The following ran in the Jan. 29, 2012, edition of the San Antonio Express-News. Political Scientist Cal Jillson provided expertise for this story.

January 31, 2012

By Peggy Fikac

AUSTIN — Texans said they didn't want Gov. Rick Perry to run for president, but he did. Now they say he shouldn't run for re-election — but if Perry's leaning against the idea, don't expect to hear it from him.
Perry spokesman Ray Sullivan repeatedly says Perry may run again for governor in 2014. To say anything else would damage a governor already battered by a presidential run that exposed his weaknesses to a national audience.
Lawmakers have a challenging legislative session looming in 2013, with the potential for many new legislative players.

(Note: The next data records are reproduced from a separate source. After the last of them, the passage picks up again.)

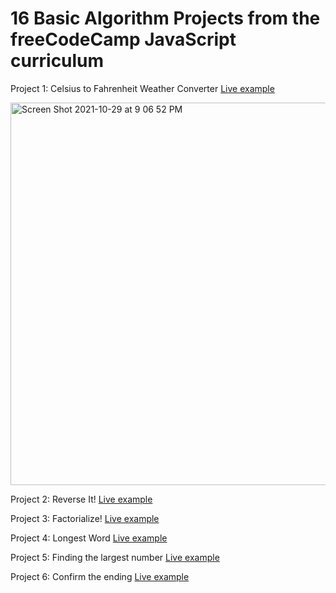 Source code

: # 16 Basic Algorithm Projects from the freeCodeCamp JavaScript curriculum

Project 1: Celsius to Fahrenheit Weather Converter [Live example](https://codepen.io/jessica-wilkins/full/LYWVbbW)  

<img width="612" alt="Screen Shot 2021-10-29 at 9 06 52 PM" src="https://user-images.githubusercontent.com/67210629/139519619-2cca1e06-972c-4970-aeb9-7e2509fcf72b.png">


Project 2: Reverse It! [Live example]()

Project 3: Factorialize! [Live example]()

Project 4: Longest Word [Live example]()

Project 5: Finding the largest number [Live example]()

Project 6: Confirm the ending [Live example]()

Lt. Gov. David Dewhurst will be gone if his U.S. Senate bid is successful, and there could be many new lawmakers.
“The experience and core convictions the governor brings to the Capitol will be very important in 2013,” Sullivan said.
So there's good reason for Perry to avoid looking like a lame duck. But if he's considering another run, there's bad news in a poll conducted for a consortium of newspapers including the San Antonio Express-News and Houston Chronicle by Blum & Weprin Associates, Inc. It's not just last week's widely reported finding that more than half of Texans opposed another Perry run for governor.
Looking more closely at the numbers, more than 60 percent of Texans age 50 and over opposed the idea of Perry running for re-election. So did more than half of college graduates, 75 percent of those with education beyond college and 59 percent of those earning more than $100,000 annually. “Your likeliest voters don't want him to run — the educated, the older, the richer,” said Micheline Blum, who directed the poll. “There isn't any group that wants him, really, to run.”
Only half of Republicans said they wanted Perry to run for re-election, Blum noted: “It's hard to get excited about that.” Forty-one percent of Republicans said Perry shouldn't run again, as did a whopping 68 percent of independents....

SMU political scientist Cal Jillson called the idea ridiculous, saying Perry would have to dive deeply into policy to be considered credible: “I think he has roughly the same problem as Sarah Palin, which is not knowing nearly enough and having no proclivity for study and learning.”